Analysis: The (un)importance of predicting the future
GVC is the firm everyone has one eye on in 2018, but it's unlikely the operator is staring too hard back at the sector as it continues to plough its own furrow
Disagreement appears to be the core belief of the online gambling industry. Speak to four executives and you will probably get five opinions, but right now there appears to be one thing everyone agrees on: there’s nobody quite like King Kenny. The CEO of GVC Holdings has risen from a supporting role in the Sportingbet empire to probably the most powerful man in the online gambling industry.
At its annual results last week GVC announced revenues up 17% to just over €1bn and EBITDA up 40% to €274m, but it was the manner of the growth rather than the numbers that impressed the industry. After acquiring the basket case that was bwin.party it would be reasonable to expect a quiet year dealing with some major remedial work and integration issues so to turn things around in such a short space of time is quite some achievement. Even partypoker is looking like a brand reborn.

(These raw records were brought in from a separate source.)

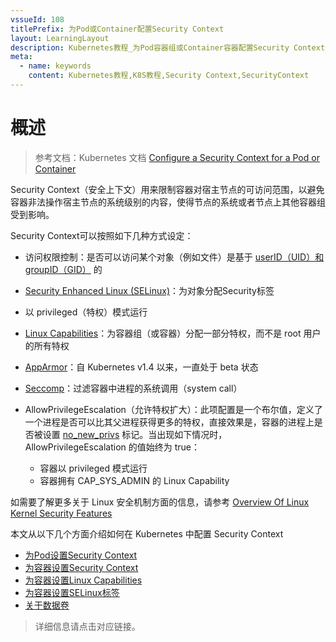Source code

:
```yaml
---
vssueId: 108
titlePrefix: 为Pod或Container配置Security Context
layout: LearningLayout
description: Kubernetes教程_为Pod容器组或Container容器配置Security Context安全上下文
meta:
  - name: keywords
    content: Kubernetes教程,K8S教程,Security Context,SecurityContext
---
```


# 概述

<AdSenseTitle/>

> 参考文档：Kubernetes 文档 [Configure a Security Context for a Pod or Container](https://kubernetes.io/docs/tasks/configure-pod-container/security-context/#assign-selinux-labels-to-a-container)

Security Context（安全上下文）用来限制容器对宿主节点的可访问范围，以避免容器非法操作宿主节点的系统级别的内容，使得节点的系统或者节点上其他容器组受到影响。

Security Context可以按照如下几种方式设定：

* 访问权限控制：是否可以访问某个对象（例如文件）是基于 [userID（UID）和 groupID（GID）](https://wiki.archlinux.org/index.php/users_and_groups) 的

* [Security Enhanced Linux (SELinux)](https://en.wikipedia.org/wiki/Security-Enhanced_Linux)：为对象分配Security标签

* 以 privileged（特权）模式运行

* [Linux Capabilities](https://linux-audit.com/linux-capabilities-hardening-linux-binaries-by-removing-setuid/)：为容器组（或容器）分配一部分特权，而不是 root 用户的所有特权
* [AppArmor](https://kubernetes.io/docs/tutorials/clusters/apparmor/)：自 Kubernetes v1.4 以来，一直处于 beta 状态
* [Seccomp](https://docs.docker.com/engine/security/seccomp/)：过滤容器中进程的系统调用（system call）
* AllowPrivilegeEscalation（允许特权扩大）：此项配置是一个布尔值，定义了一个进程是否可以比其父进程获得更多的特权，直接效果是，容器的进程上是否被设置 [no_new_privs](https://www.kernel.org/doc/Documentation/prctl/no_new_privs.txt) 标记。当出现如下情况时，AllowPrivilegeEscalation 的值始终为 true：
  * 容器以 privileged 模式运行
  * 容器拥有 CAP_SYS_ADMIN 的 Linux Capability

如需要了解更多关于 Linux 安全机制方面的信息，请参考 [Overview Of Linux Kernel Security Features](https://www.linux.com/tutorials/overview-linux-kernel-security-features/)

本文从以下几个方面介绍如何在 Kubernetes 中配置 Security Context

* [为Pod设置Security Context](./pod.html)
* [为容器设置Security Context](./con.html)
* [为容器设置Linux Capabilities](./con-cap.html)
* [为容器设置SELinux标签](./con-sel.html)
* [关于数据卷](./volumes.html)

> 详细信息请点击对应链接。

GVC is now undoubtedly in the absolute top tier of egaming firms and this is before the impending takeover of the Ladbrokes Coral colossus, which sees GVC enter the retail sector for the first time. The deal will create arguably the world’s largest listed sports betting operator and one with an international reach only bet365 can match. And the question everyone is asking is just what did GVC do right?
Managing your own expectations
The most obvious answer to GVC’s success is its management. CEO Kenny Alexander is rightly lauded as a focused operator who knows how to drive value and who understands the business inside out. He’s a gambler as well as an executive, as his comment at the analyst call bore out in humorous fashion. “I was playing in a poker tournament last night,” he noted to illustrate his fellow players kind words for Party Poker, but he couldn’t resist jokingly pointing out he came third and flashing a wad of cash in a Ritz casino envelope to prove it.

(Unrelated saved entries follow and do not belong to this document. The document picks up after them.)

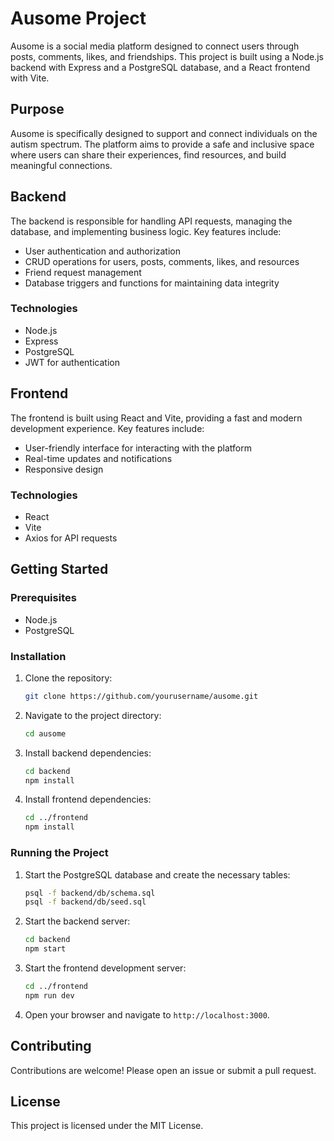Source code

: # Ausome Project

Ausome is a social media platform designed to connect users through posts, comments, likes, and friendships. This project is built using a Node.js backend with Express and a PostgreSQL database, and a React frontend with Vite.

## Purpose

Ausome is specifically designed to support and connect individuals on the autism spectrum. The platform aims to provide a safe and inclusive space where users can share their experiences, find resources, and build meaningful connections.

## Backend

The backend is responsible for handling API requests, managing the database, and implementing business logic. Key features include:

- User authentication and authorization
- CRUD operations for users, posts, comments, likes, and resources
- Friend request management
- Database triggers and functions for maintaining data integrity

### Technologies

- Node.js
- Express
- PostgreSQL
- JWT for authentication

## Frontend

The frontend is built using React and Vite, providing a fast and modern development experience. Key features include:

- User-friendly interface for interacting with the platform
- Real-time updates and notifications
- Responsive design

### Technologies

- React
- Vite
- Axios for API requests

## Getting Started

### Prerequisites

- Node.js
- PostgreSQL

### Installation

1. Clone the repository:

   ```sh
   git clone https://github.com/yourusername/ausome.git
   ```

2. Navigate to the project directory:

   ```sh
   cd ausome
   ```

3. Install backend dependencies:

   ```sh
   cd backend
   npm install
   ```

4. Install frontend dependencies:
   ```sh
   cd ../frontend
   npm install
   ```

### Running the Project

1. Start the PostgreSQL database and create the necessary tables:

   ```sh
   psql -f backend/db/schema.sql
   psql -f backend/db/seed.sql
   ```

2. Start the backend server:

   ```sh
   cd backend
   npm start
   ```

3. Start the frontend development server:

   ```sh
   cd ../frontend
   npm run dev
   ```

4. Open your browser and navigate to `http://localhost:3000`.

## Contributing

Contributions are welcome! Please open an issue or submit a pull request.

## License

This project is licensed under the MIT License.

His unique style, low-key and relentlessly profit-focused, has been key to GVC’s growth and his approach to acquisitions has been a big factor in the growth of the firm. There has been a level of ruthless efficiency and a lack of sentimentality around both the Sportingbet and bwin.party deals. And even with the Ladbrokes Coral deal it’s clear where things stand from the start. Alexander answered questions over the pending integration issues with a simple message for Playtech: the GVC platform is the one being used and either get on board or go home.
An accident or a design?
But perhaps the main reason for GVC’s success is its a firm that has diametrically opposed the industry consensus. In the words of the tune currently in the popular music hit parade, there is an element of IDGAF about GVC and Kenny Alexander, which an industry feeling constrained by regulators cheers on despite itself. While the rest of the industry was going to great lengths to look whiter than white in advance of the predicted rush to regulated markets, GVC was investing into Turkey and Latin America.

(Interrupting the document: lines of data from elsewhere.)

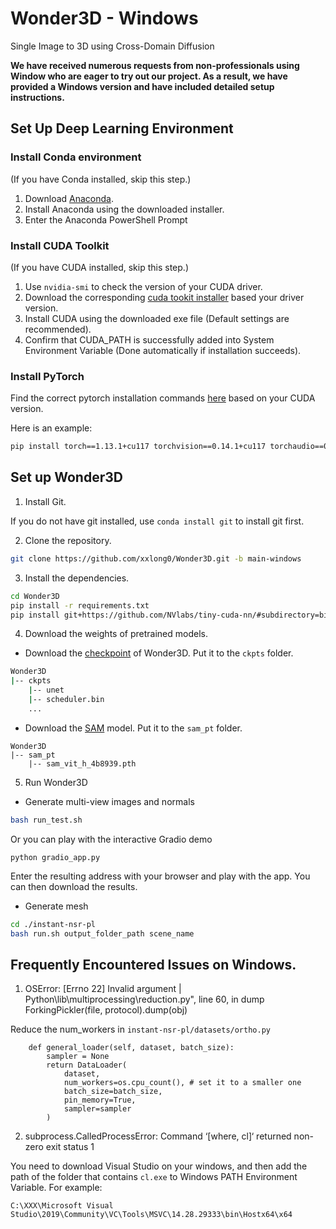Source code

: # Wonder3D - Windows
Single Image to 3D using Cross-Domain Diffusion

**We have received numerous requests from non-professionals using Window who are eager to try out our project. 
As a result, we have provided a Windows version and have included detailed setup instructions.**

## Set Up Deep Learning Environment

### Install Conda environment
(If you have Conda installed, skip this step.)

1. Download [Anaconda](https://www.anaconda.com/download#downloads).
2. Install Anaconda using the downloaded installer.
3. Enter the Anaconda PowerShell Prompt


### Install CUDA Toolkit
(If you have CUDA installed, skip this step.)

1. Use  ``nvidia-smi`` to check the version of your CUDA driver. 
2. Download the corresponding [cuda tookit installer](https://developer.nvidia.com/cuda-toolkit-archive) based your driver version.
3. Install CUDA using the downloaded exe file (Default settings are recommended).
4. Confirm that CUDA_PATH is successfully added into System Environment Variable (Done automatically if installation succeeds).

### Install PyTorch 
Find the correct pytorch installation commands [here](https://pytorch.org/get-started/previous-versions/) based on your CUDA version.


Here is an example:
```bash
pip install torch==1.13.1+cu117 torchvision==0.14.1+cu117 torchaudio==0.13.1 --extra-index-url https://download.pytorch.org/whl/cu117
```

## Set up Wonder3D
1. Install Git.

If you do not have git installed, use ```conda install git``` to install git first.

2. Clone the repository.
```bash
git clone https://github.com/xxlong0/Wonder3D.git -b main-windows
```

3. Install the dependencies.
```bash
cd Wonder3D
pip install -r requirements.txt
pip install git+https://github.com/NVlabs/tiny-cuda-nn/#subdirectory=bindings/torch
```

4. Download the weights of pretrained models.
* Download the [checkpoint](https://connecthkuhk-my.sharepoint.com/:f:/g/personal/xxlong_connect_hku_hk/EgSHPyJAtaJFpV_BjXM3zXwB-UMIrT4v-sQwGgw-coPtIA) of Wonder3D. 
Put it to the ``ckpts`` folder.
```bash
Wonder3D
|-- ckpts
    |-- unet
    |-- scheduler.bin
    ...
```
* Download the [SAM](https://huggingface.co/spaces/abhishek/StableSAM/blob/main/sam_vit_h_4b8939.pth) model. Put it to the ``sam_pt`` folder.
```
Wonder3D
|-- sam_pt
    |-- sam_vit_h_4b8939.pth
```

5. Run Wonder3D
* Generate multi-view images and normals
```bash
bash run_test.sh
```

Or you can play with the interactive Gradio demo
```
python gradio_app.py
```
Enter the resulting address with your browser and play with the app. You can then download the results.


* Generate mesh
```bash
cd ./instant-nsr-pl
bash run.sh output_folder_path scene_name
```

## Frequently Encountered Issues on Windows.
1. OSError: [Errno 22] Invalid argument | Python\lib\multiprocessing\reduction.py", line 60, in dump
ForkingPickler(file, protocol).dump(obj)

Reduce the num_workers in `instant-nsr-pl/datasets/ortho.py`
```angular2html
    def general_loader(self, dataset, batch_size):
        sampler = None
        return DataLoader(
            dataset, 
            num_workers=os.cpu_count(), # set it to a smaller one
            batch_size=batch_size,
            pin_memory=True,
            sampler=sampler
        )
```

2. subprocess.CalledProcessError: Command ‘[where, cl]‘ returned non-zero exit status 1

You need to download Visual Studio on your windows, and then add the path of the folder that contains ``cl.exe`` to  Windows PATH Environment Variable.
For example:
``` 
C:\XXX\Microsoft Visual Studio\2019\Community\VC\Tools\MSVC\14.28.29333\bin\Hostx64\x64
```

Was it a strategy driven by deep analysis of the prevailing market conditions and the likely directions of trend or was it just a profit focused push into markets where some fast cash could be made? History is written by the winners so we will likely let GVC tell us its version of the truth but a case can be made for either. And certainly the old-school dividend-focused GVC didn’t appear to be lifting its head too often to look around at what the rest of the industry was doing. Where it agrees with current received wisdom, such as platform ownership, it’s conclusions it has arrived at on its own.
While everyone else was preparing for a regulated future GVC was making hay in an unregulated present. There is a tendency within online gambling to pass up the current opportunity for a promise of future riches, or perhaps to overestimate the pace of change and the ability of both consumers and regulators to move with it. This was an industry that was ready for the “mobile revolution” nearly a decade before it happened and even in the last couple of years we’ve arguably seen firms leave some desktop casino money on the table as they “pivot to mobile”.
Leaving behind the grey markets
What GVC does next is very interesting in this context, as now they seem to be readying to leave the grey days behind. At least to an extent. There is a certain sleight of hand in the way GVC presents itself to the market. The end of year results spoke of 74% of revenues coming from “regulated” markets and more than 90% doing so post-LCL acquisition, but there was also talk of Germany and Brazil being the core growth markets. Germany is included within “regulated” although the market remains with some question marks over it and Brazil is as grey as a winters day in the Isle of Man.
But a regulated future for GVC seems inevitable and the takeover of LCL puts it in a very different, much more visible, position not least due to its large retail estate. One area where Alexander would not be drawn was making a prediction on the eventual results of the triennial review into FOBT stakes. “It could be £20, could be £2 and I’m 50/50 on either,” was the summary of his remarks on what has suddenly become a major issue for the previously online-only CEO. With the differential priced into the Ladbrokes Coral deal it’s reasonable he is so sanguine about the outcome.
Although perhaps his sanguinity is a snapshot of what GVC is all about. The firm has always and will continue to focus on doing what it thinks is correct now and not worrying about trying to predict the future. It’s a charge that couldn’t easily be levelled at some of its rivals in the sector.